* _How to complete this task_:
So that the copy matches the original, retype each line of the material below exactly.

* _Data to process_:
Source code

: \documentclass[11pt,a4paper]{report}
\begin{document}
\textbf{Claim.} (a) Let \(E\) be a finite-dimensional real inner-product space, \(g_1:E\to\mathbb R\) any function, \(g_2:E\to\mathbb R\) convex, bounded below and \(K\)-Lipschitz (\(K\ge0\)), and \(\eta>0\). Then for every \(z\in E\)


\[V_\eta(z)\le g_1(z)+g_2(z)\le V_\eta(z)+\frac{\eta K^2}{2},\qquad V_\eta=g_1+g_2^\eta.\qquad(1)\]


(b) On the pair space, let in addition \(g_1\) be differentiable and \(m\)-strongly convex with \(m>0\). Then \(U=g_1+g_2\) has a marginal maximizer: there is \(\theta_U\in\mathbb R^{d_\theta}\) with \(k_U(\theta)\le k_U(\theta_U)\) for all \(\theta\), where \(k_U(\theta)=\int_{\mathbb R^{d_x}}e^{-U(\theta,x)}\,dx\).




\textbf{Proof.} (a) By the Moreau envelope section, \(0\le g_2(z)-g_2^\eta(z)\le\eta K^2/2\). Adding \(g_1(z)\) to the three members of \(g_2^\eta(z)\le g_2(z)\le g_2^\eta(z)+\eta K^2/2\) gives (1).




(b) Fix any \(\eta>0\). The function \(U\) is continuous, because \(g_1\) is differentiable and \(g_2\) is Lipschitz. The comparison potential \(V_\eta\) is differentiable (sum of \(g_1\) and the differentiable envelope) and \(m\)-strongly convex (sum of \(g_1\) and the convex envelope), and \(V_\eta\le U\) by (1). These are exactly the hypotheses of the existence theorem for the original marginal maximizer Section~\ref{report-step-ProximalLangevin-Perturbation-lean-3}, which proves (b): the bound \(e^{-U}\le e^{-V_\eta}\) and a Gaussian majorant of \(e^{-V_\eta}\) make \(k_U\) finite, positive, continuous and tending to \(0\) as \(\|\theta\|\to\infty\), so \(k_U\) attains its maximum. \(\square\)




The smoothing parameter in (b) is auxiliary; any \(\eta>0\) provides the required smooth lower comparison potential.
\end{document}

* _Output_:
Source code

: \documentclass[11pt,a4paper]{report}
\begin{document}
\textbf{Claim.} (a) Let \(E\) be a finite-dimensional real inner-product space, \(g_1:E\to\mathbb R\) any function, \(g_2:E\to\mathbb R\) convex, bounded below and \(K\)-Lipschitz (\(K\ge0\)), and \(\eta>0\). Then for every \(z\in E\)


\[V_\eta(z)\le g_1(z)+g_2(z)\le V_\eta(z)+\frac{\eta K^2}{2},\qquad V_\eta=g_1+g_2^\eta.\qquad(1)\]


(b) On the pair space, let in addition \(g_1\) be differentiable and \(m\)-strongly convex with \(m>0\). Then \(U=g_1+g_2\) has a marginal maximizer: there is \(\theta_U\in\mathbb R^{d_\theta}\) with \(k_U(\theta)\le k_U(\theta_U)\) for all \(\theta\), where \(k_U(\theta)=\int_{\mathbb R^{d_x}}e^{-U(\theta,x)}\,dx\).




\textbf{Proof.} (a) By the Moreau envelope section, \(0\le g_2(z)-g_2^\eta(z)\le\eta K^2/2\). Adding \(g_1(z)\) to the three members of \(g_2^\eta(z)\le g_2(z)\le g_2^\eta(z)+\eta K^2/2\) gives (1).




(b) Fix any \(\eta>0\). The function \(U\) is continuous, because \(g_1\) is differentiable and \(g_2\) is Lipschitz. The comparison potential \(V_\eta\) is differentiable (sum of \(g_1\) and the differentiable envelope) and \(m\)-strongly convex (sum of \(g_1\) and the convex envelope), and \(V_\eta\le U\) by (1). These are exactly the hypotheses of the existence theorem for the original marginal maximizer Section~\ref{report-step-ProximalLangevin-Perturbation-lean-3}, which proves (b): the bound \(e^{-U}\le e^{-V_\eta}\) and a Gaussian majorant of \(e^{-V_\eta}\) make \(k_U\) finite, positive, continuous and tending to \(0\) as \(\|\theta\|\to\infty\), so \(k_U\) attains its maximum. \(\square\)




The smoothing parameter in (b) is auxiliary; any \(\eta>0\) provides the required smooth lower comparison potential.
\end{document}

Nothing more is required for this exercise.